The authors tackled the problem of token emission delays in streaming Recurrent Neural Network Transducer (RNN-T) models for automatic speech recognition by proposing an Alignment Restricted RNN-T (Ar-RNN-T) loss function that uses audio-text alignment to control trade-offs between latency and Word Error Rate (WER). They demonstrated improvements such as 4 times higher throughput and refined latency-WER trade-offs on LibriSpeech and in-house datasets.

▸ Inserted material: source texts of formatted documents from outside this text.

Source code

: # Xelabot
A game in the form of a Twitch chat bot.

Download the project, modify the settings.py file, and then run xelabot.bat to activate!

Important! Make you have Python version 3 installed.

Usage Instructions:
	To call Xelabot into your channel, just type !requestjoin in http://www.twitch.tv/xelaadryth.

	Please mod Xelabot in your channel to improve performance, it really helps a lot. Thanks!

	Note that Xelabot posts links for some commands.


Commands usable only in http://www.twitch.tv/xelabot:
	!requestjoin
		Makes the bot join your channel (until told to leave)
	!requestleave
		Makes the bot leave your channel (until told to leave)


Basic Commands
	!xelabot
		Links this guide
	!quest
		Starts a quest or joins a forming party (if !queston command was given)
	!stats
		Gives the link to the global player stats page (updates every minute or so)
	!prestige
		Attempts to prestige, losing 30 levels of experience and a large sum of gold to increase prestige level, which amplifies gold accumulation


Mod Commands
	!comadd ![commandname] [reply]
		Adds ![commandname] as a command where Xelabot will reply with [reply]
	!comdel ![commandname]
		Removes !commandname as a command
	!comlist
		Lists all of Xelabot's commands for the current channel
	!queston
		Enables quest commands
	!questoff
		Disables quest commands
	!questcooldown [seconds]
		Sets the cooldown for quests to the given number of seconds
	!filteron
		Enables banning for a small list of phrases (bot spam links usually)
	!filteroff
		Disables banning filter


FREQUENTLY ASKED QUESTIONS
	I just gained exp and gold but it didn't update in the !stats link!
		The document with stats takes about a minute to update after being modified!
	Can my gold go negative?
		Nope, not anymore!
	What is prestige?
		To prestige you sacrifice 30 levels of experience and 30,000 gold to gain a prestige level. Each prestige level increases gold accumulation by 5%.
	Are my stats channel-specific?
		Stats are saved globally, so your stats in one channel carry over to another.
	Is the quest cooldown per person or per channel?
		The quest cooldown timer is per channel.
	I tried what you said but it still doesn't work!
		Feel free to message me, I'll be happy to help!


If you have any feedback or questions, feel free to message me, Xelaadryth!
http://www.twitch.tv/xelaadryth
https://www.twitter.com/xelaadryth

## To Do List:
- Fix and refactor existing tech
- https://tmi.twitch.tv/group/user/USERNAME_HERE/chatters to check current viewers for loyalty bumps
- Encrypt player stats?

There is a growing interest in the speech community in developing Recurrent Neural Network Transducer (RNN-T) models for automatic speech recognition (ASR) applications. RNN-T is trained with a loss function that does not enforce temporal alignment of the training transcripts and audio. As a result, RNN-T models built with uni-directional long short term memory (LSTM) encoders tend to wait for longer spans of input audio, before streaming already decoded ASR tokens. In this work, we propose a modification to the RNN-T loss function and develop Alignment Restricted RNN-T (Ar-RNN-T) models, which utilize audio-text alignment information to guide the loss computation. We compare the proposed method with existing works, such as monotonic RNN-T, on LibriSpeech and in-house datasets. We show that the Ar-RNN-T loss provides a refined control to navigate the trade-offs between the token emission delays and the Word Error Rate (WER). The Ar-RNN-T models also improve downstream applications such as the ASR End-pointing by guaranteeing token emissions within any given range of latency. Moreover, the Ar-RNN-T loss allows for bigger batch sizes and 4 times higher throughput for our LSTM model architecture, enabling faster training and convergence on GPUs.